Blood Sport Coming to a Bay State Arena Near You

by

Nov 12, 2009

It’s easy to take a little blood money when it’s not your blood.

Massachusetts is very close to becoming the 41st state to sanction mixed martial arts. By early 2010, you could see Boston arenas from Agganis to the Garden, even Fenway, vying for a visit from an Octagon. There are just a few more political hoops to negotiate, but lawmakers drooling over the 4 percent the state would reap from ticket sales and the thousands from TV deals are dropping those hurdles to well below Edwin Moses’ level. They may or may not be able to get casino money around here, so this is the next best bet to warm the coffers.

There’s one problem, one little thing that could or should gnaw at these politicos late at night when it’s very quiet. It is their state, their fair city, that’s telling us how tortured these athletes will become.

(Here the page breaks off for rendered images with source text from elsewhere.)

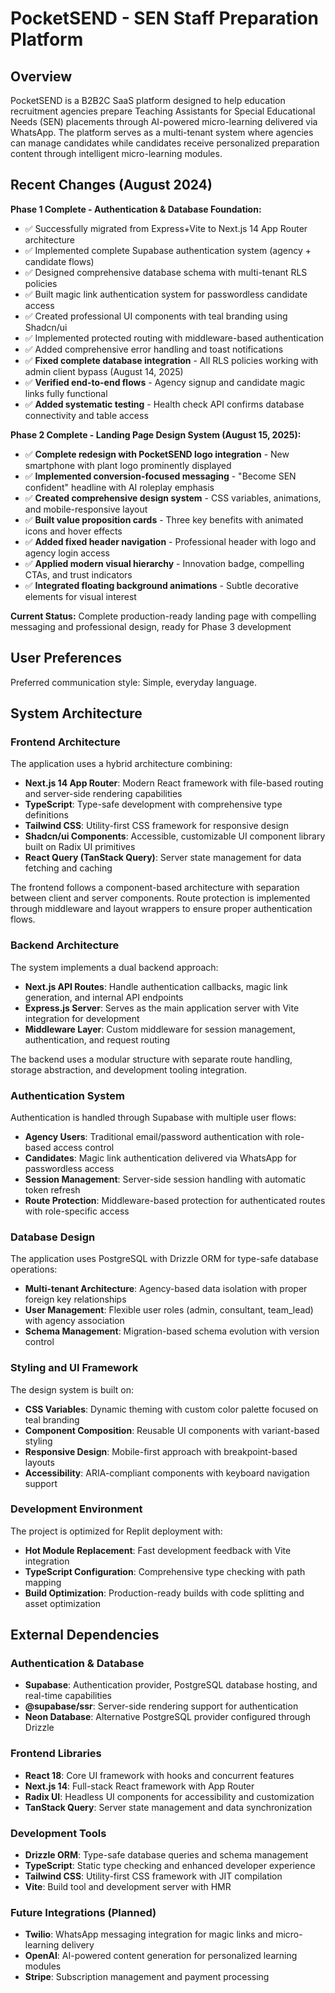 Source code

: # PocketSEND - SEN Staff Preparation Platform

## Overview

PocketSEND is a B2B2C SaaS platform designed to help education recruitment agencies prepare Teaching Assistants for Special Educational Needs (SEN) placements through AI-powered micro-learning delivered via WhatsApp. The platform serves as a multi-tenant system where agencies can manage candidates while candidates receive personalized preparation content through intelligent micro-learning modules.

## Recent Changes (August 2024)

**Phase 1 Complete - Authentication & Database Foundation:**
- ✅ Successfully migrated from Express+Vite to Next.js 14 App Router architecture
- ✅ Implemented complete Supabase authentication system (agency + candidate flows)
- ✅ Designed comprehensive database schema with multi-tenant RLS policies
- ✅ Built magic link authentication system for passwordless candidate access
- ✅ Created professional UI components with teal branding using Shadcn/ui
- ✅ Implemented protected routing with middleware-based authentication
- ✅ Added comprehensive error handling and toast notifications
- ✅ **Fixed complete database integration** - All RLS policies working with admin client bypass (August 14, 2025)
- ✅ **Verified end-to-end flows** - Agency signup and candidate magic links fully functional
- ✅ **Added systematic testing** - Health check API confirms database connectivity and table access

**Phase 2 Complete - Landing Page Design System (August 15, 2025):**
- ✅ **Complete redesign with PocketSEND logo integration** - New smartphone with plant logo prominently displayed
- ✅ **Implemented conversion-focused messaging** - "Become SEN confident" headline with AI roleplay emphasis
- ✅ **Created comprehensive design system** - CSS variables, animations, and mobile-responsive layout
- ✅ **Built value proposition cards** - Three key benefits with animated icons and hover effects
- ✅ **Added fixed header navigation** - Professional header with logo and agency login access
- ✅ **Applied modern visual hierarchy** - Innovation badge, compelling CTAs, and trust indicators
- ✅ **Integrated floating background animations** - Subtle decorative elements for visual interest

**Current Status:** Complete production-ready landing page with compelling messaging and professional design, ready for Phase 3 development

## User Preferences

Preferred communication style: Simple, everyday language.

## System Architecture

### Frontend Architecture

The application uses a hybrid architecture combining:

- **Next.js 14 App Router**: Modern React framework with file-based routing and server-side rendering capabilities
- **TypeScript**: Type-safe development with comprehensive type definitions
- **Tailwind CSS**: Utility-first CSS framework for responsive design
- **Shadcn/ui Components**: Accessible, customizable UI component library built on Radix UI primitives
- **React Query (TanStack Query)**: Server state management for data fetching and caching

The frontend follows a component-based architecture with separation between client and server components. Route protection is implemented through middleware and layout wrappers to ensure proper authentication flows.

### Backend Architecture

The system implements a dual backend approach:

- **Next.js API Routes**: Handle authentication callbacks, magic link generation, and internal API endpoints
- **Express.js Server**: Serves as the main application server with Vite integration for development
- **Middleware Layer**: Custom middleware for session management, authentication, and request routing

The backend uses a modular structure with separate route handling, storage abstraction, and development tooling integration.

### Authentication System

Authentication is handled through Supabase with multiple user flows:

- **Agency Users**: Traditional email/password authentication with role-based access control
- **Candidates**: Magic link authentication delivered via WhatsApp for passwordless access
- **Session Management**: Server-side session handling with automatic token refresh
- **Route Protection**: Middleware-based protection for authenticated routes with role-specific access

### Database Design

The application uses PostgreSQL with Drizzle ORM for type-safe database operations:

- **Multi-tenant Architecture**: Agency-based data isolation with proper foreign key relationships
- **User Management**: Flexible user roles (admin, consultant, team_lead) with agency association
- **Schema Management**: Migration-based schema evolution with version control

### Styling and UI Framework

The design system is built on:

- **CSS Variables**: Dynamic theming with custom color palette focused on teal branding
- **Component Composition**: Reusable UI components with variant-based styling
- **Responsive Design**: Mobile-first approach with breakpoint-based layouts
- **Accessibility**: ARIA-compliant components with keyboard navigation support

### Development Environment

The project is optimized for Replit deployment with:

- **Hot Module Replacement**: Fast development feedback with Vite integration
- **TypeScript Configuration**: Comprehensive type checking with path mapping
- **Build Optimization**: Production-ready builds with code splitting and asset optimization

## External Dependencies

### Authentication & Database
- **Supabase**: Authentication provider, PostgreSQL database hosting, and real-time capabilities
- **@supabase/ssr**: Server-side rendering support for authentication
- **Neon Database**: Alternative PostgreSQL provider configured through Drizzle

### Frontend Libraries
- **React 18**: Core UI framework with hooks and concurrent features
- **Next.js 14**: Full-stack React framework with App Router
- **Radix UI**: Headless UI components for accessibility and customization
- **TanStack Query**: Server state management and data synchronization

### Development Tools
- **Drizzle ORM**: Type-safe database queries and schema management
- **TypeScript**: Static type checking and enhanced developer experience
- **Tailwind CSS**: Utility-first CSS framework with JIT compilation
- **Vite**: Build tool and development server with HMR

### Future Integrations (Planned)
- **Twilio**: WhatsApp messaging integration for magic links and micro-learning delivery
- **OpenAI**: AI-powered content generation for personalized learning modules
- **Stripe**: Subscription management and payment processing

We’ve discussed in this space before the work being done at the Boston University School of medicine, and its Center for the Study of Traumatic Encephalopathy.

It’s studying the brains of deceased ex-NFLers and producing horrific findings. Forty-year-olds are dying with the gray mater of 80-year-old dementia patients. Multiple concussions shrugged off in their playing days likely contributed to depression, dementia, rage, confusion, even suicide.

We don’t know what awaits the gladiators of mixed martial arts (MMA). It’s too new. We’re just now learning about the effects of football, and the gridiron has existed for 100 years.

It could be two or three decades until the hell of a retired MMA fighter is evident, but doesn’t common sense dictate there is little difference between a helmet-to-helmet hit and a knee to the helmet-less? 

More and more, the science and sheer observations are revealing what common sense should have years ago — the human brain was never meant to hammered. The reason we made it to the top of the food chain is we were smart enough not to get our heads beaten in. And while proponents can argue the knockout rate is less than boxing, or even football, it is not simply blackouts that must be feared but trauma, concussions, jarring and impact.

No one is forcing MMA fighters to crawl into the cage — except perhaps the parasitic managers, trainers, and promoters, as well as the specter of a paycheck most fighters need and have no other means to achieve. For generations, when there is a buck to be had, we’ve taken advantage of desperate men. 

And now we add the elected to the above list. Just be sure, when this inevitably passes, do not thank a politician. Thank the fighters. It’s their blood on that dollar.